[Provided data Boundary: Start]
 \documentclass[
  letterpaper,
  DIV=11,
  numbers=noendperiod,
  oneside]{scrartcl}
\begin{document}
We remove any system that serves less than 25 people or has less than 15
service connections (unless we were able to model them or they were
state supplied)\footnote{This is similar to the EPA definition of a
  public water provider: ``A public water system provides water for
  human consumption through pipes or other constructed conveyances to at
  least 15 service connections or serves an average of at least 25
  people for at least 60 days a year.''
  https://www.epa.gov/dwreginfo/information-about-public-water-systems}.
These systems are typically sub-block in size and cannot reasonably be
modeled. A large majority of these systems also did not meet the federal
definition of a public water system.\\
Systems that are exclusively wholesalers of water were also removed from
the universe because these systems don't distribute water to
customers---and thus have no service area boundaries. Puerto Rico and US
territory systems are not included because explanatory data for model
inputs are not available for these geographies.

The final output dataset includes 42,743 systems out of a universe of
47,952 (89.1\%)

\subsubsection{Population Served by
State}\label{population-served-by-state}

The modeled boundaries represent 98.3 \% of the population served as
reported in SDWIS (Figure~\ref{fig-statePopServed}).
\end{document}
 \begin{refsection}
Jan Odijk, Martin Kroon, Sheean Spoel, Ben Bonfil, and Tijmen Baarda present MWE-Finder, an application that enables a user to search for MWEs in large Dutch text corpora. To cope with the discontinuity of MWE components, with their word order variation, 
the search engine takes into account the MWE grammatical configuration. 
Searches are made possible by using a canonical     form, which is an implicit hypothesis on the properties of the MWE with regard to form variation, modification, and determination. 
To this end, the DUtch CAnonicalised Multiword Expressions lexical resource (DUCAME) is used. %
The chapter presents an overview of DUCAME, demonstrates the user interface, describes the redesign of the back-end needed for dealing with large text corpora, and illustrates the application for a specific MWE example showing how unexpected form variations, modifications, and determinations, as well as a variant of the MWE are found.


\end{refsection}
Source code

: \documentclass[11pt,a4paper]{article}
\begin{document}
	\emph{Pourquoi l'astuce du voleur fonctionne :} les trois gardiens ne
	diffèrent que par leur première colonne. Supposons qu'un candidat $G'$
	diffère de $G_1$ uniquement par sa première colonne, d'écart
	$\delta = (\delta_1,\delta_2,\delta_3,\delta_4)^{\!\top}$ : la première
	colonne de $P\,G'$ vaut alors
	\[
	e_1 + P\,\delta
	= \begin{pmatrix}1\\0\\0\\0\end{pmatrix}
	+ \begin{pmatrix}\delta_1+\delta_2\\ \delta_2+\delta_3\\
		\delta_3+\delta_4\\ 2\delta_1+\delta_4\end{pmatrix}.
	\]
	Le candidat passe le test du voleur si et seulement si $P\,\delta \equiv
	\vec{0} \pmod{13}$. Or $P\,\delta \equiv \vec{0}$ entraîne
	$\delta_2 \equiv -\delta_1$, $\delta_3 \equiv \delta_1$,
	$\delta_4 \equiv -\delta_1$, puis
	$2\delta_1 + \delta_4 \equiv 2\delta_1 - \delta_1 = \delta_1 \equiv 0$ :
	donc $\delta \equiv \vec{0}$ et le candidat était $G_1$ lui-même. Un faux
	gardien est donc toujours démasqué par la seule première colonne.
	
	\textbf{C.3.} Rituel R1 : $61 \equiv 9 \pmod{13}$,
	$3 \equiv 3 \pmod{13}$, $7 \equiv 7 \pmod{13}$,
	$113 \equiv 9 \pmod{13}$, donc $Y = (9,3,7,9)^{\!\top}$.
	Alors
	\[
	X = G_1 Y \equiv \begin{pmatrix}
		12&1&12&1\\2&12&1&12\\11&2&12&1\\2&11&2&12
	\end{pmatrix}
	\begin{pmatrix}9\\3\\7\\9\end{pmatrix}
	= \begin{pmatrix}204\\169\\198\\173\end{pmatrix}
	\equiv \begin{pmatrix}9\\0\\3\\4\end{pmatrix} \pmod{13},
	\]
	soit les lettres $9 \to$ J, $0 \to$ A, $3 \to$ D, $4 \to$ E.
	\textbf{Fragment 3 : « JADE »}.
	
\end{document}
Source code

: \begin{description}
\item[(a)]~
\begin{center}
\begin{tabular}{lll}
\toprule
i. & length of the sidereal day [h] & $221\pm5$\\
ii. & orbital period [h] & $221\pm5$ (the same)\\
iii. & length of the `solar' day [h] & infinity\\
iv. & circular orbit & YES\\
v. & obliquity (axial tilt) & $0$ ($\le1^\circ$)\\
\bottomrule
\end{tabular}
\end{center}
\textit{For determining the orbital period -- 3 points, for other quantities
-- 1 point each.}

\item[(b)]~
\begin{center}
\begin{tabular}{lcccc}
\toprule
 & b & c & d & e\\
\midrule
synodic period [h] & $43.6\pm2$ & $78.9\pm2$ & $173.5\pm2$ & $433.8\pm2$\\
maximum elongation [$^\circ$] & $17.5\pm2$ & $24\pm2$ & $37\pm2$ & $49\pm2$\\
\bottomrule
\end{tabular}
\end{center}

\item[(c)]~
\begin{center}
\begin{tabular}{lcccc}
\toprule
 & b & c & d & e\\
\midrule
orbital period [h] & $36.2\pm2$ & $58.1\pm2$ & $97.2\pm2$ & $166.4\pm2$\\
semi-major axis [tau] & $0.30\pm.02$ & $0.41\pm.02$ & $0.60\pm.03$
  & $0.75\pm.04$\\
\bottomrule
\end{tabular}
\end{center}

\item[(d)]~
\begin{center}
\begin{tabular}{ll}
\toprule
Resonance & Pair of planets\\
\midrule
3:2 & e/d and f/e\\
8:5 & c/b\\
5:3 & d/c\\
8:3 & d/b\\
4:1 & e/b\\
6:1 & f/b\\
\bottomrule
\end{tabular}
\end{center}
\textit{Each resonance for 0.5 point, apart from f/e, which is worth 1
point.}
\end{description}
[Provided data Boundary: End]
• [Problem statement] The answer must be every line from the records above that contains "public".

• [Result below]
  public water provider: ``A public water system provides water for
  https://www.epa.gov/dwreginfo/information-about-public-water-systems}.
definition of a public water system.\\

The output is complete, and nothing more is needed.